Aim of the task: Every line of the data below is to be retyped exactly.

****

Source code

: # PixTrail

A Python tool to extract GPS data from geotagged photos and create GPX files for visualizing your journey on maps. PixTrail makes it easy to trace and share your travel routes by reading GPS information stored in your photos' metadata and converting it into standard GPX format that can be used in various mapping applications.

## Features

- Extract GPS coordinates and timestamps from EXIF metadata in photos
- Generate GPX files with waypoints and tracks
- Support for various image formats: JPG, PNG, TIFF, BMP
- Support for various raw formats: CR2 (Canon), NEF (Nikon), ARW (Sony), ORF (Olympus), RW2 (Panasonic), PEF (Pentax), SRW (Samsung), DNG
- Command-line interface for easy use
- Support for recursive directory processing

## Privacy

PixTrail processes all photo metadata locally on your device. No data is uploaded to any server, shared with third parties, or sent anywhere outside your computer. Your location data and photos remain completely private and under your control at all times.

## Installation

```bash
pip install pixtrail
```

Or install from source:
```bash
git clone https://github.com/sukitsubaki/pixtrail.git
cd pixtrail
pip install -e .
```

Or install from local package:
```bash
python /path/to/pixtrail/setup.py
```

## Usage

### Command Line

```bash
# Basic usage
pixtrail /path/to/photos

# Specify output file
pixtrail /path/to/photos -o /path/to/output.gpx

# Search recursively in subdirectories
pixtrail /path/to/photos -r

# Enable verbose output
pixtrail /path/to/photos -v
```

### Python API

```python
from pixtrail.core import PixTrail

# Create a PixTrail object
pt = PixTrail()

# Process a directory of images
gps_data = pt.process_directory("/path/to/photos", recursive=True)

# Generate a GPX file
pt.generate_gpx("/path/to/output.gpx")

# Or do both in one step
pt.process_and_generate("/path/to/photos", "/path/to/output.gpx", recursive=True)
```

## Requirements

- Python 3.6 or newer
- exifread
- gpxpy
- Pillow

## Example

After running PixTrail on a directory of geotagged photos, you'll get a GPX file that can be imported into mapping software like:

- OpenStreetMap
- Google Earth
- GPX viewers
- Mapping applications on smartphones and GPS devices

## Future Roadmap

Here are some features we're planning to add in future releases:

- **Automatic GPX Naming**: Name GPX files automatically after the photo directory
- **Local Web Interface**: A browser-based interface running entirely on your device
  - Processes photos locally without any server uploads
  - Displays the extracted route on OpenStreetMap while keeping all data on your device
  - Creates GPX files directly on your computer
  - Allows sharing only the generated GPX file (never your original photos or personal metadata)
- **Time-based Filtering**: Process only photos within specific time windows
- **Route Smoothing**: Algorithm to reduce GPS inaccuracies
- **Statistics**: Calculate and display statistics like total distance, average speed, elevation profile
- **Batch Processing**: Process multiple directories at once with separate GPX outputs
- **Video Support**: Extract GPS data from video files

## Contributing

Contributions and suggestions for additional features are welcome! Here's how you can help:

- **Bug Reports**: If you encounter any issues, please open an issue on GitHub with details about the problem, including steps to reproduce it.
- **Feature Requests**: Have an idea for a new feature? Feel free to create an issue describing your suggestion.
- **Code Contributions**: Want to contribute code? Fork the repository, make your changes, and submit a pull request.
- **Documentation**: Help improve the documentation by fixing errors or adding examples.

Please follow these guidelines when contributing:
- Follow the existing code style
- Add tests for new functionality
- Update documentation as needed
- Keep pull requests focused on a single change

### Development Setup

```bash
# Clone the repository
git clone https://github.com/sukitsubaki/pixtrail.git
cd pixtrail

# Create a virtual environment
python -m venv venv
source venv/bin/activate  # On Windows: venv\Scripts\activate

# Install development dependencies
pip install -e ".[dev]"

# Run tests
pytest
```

****

Answer space:
Source code

: # PixTrail

A Python tool to extract GPS data from geotagged photos and create GPX files for visualizing your journey on maps. PixTrail makes it easy to trace and share your travel routes by reading GPS information stored in your photos' metadata and converting it into standard GPX format that can be used in various mapping applications.

## Features

- Extract GPS coordinates and timestamps from EXIF metadata in photos
- Generate GPX files with waypoints and tracks
- Support for various image formats: JPG, PNG, TIFF, BMP
- Support for various raw formats: CR2 (Canon), NEF (Nikon), ARW (Sony), ORF (Olympus), RW2 (Panasonic), PEF (Pentax), SRW (Samsung), DNG
- Command-line interface for easy use
- Support for recursive directory processing

## Privacy

PixTrail processes all photo metadata locally on your device. No data is uploaded to any server, shared with third parties, or sent anywhere outside your computer. Your location data and photos remain completely private and under your control at all times.

## Installation

```bash
pip install pixtrail
```

Or install from source:
```bash
git clone https://github.com/sukitsubaki/pixtrail.git
cd pixtrail
pip install -e .
```

Or install from local package:
```bash
python /path/to/pixtrail/setup.py
```

## Usage

### Command Line

```bash
# Basic usage
pixtrail /path/to/photos

# Specify output file
pixtrail /path/to/photos -o /path/to/output.gpx

# Search recursively in subdirectories
pixtrail /path/to/photos -r

# Enable verbose output
pixtrail /path/to/photos -v
```

### Python API

```python
from pixtrail.core import PixTrail

# Create a PixTrail object
pt = PixTrail()

# Process a directory of images
gps_data = pt.process_directory("/path/to/photos", recursive=True)

# Generate a GPX file
pt.generate_gpx("/path/to/output.gpx")

# Or do both in one step
pt.process_and_generate("/path/to/photos", "/path/to/output.gpx", recursive=True)
```

## Requirements

- Python 3.6 or newer
- exifread
- gpxpy
- Pillow

## Example

After running PixTrail on a directory of geotagged photos, you'll get a GPX file that can be imported into mapping software like:

- OpenStreetMap
- Google Earth
- GPX viewers
- Mapping applications on smartphones and GPS devices

## Future Roadmap

Here are some features we're planning to add in future releases:

- **Automatic GPX Naming**: Name GPX files automatically after the photo directory
- **Local Web Interface**: A browser-based interface running entirely on your device
  - Processes photos locally without any server uploads
  - Displays the extracted route on OpenStreetMap while keeping all data on your device
  - Creates GPX files directly on your computer
  - Allows sharing only the generated GPX file (never your original photos or personal metadata)
- **Time-based Filtering**: Process only photos within specific time windows
- **Route Smoothing**: Algorithm to reduce GPS inaccuracies
- **Statistics**: Calculate and display statistics like total distance, average speed, elevation profile
- **Batch Processing**: Process multiple directories at once with separate GPX outputs
- **Video Support**: Extract GPS data from video files

## Contributing

Contributions and suggestions for additional features are welcome! Here's how you can help:

- **Bug Reports**: If you encounter any issues, please open an issue on GitHub with details about the problem, including steps to reproduce it.
- **Feature Requests**: Have an idea for a new feature? Feel free to create an issue describing your suggestion.
- **Code Contributions**: Want to contribute code? Fork the repository, make your changes, and submit a pull request.
- **Documentation**: Help improve the documentation by fixing errors or adding examples.

Please follow these guidelines when contributing:
- Follow the existing code style
- Add tests for new functionality
- Update documentation as needed
- Keep pull requests focused on a single change

### Development Setup

```bash
# Clone the repository
git clone https://github.com/sukitsubaki/pixtrail.git
cd pixtrail

# Create a virtual environment
python -m venv venv
source venv/bin/activate  # On Windows: venv\Scripts\activate

# Install development dependencies
pip install -e ".[dev]"

# Run tests
pytest
```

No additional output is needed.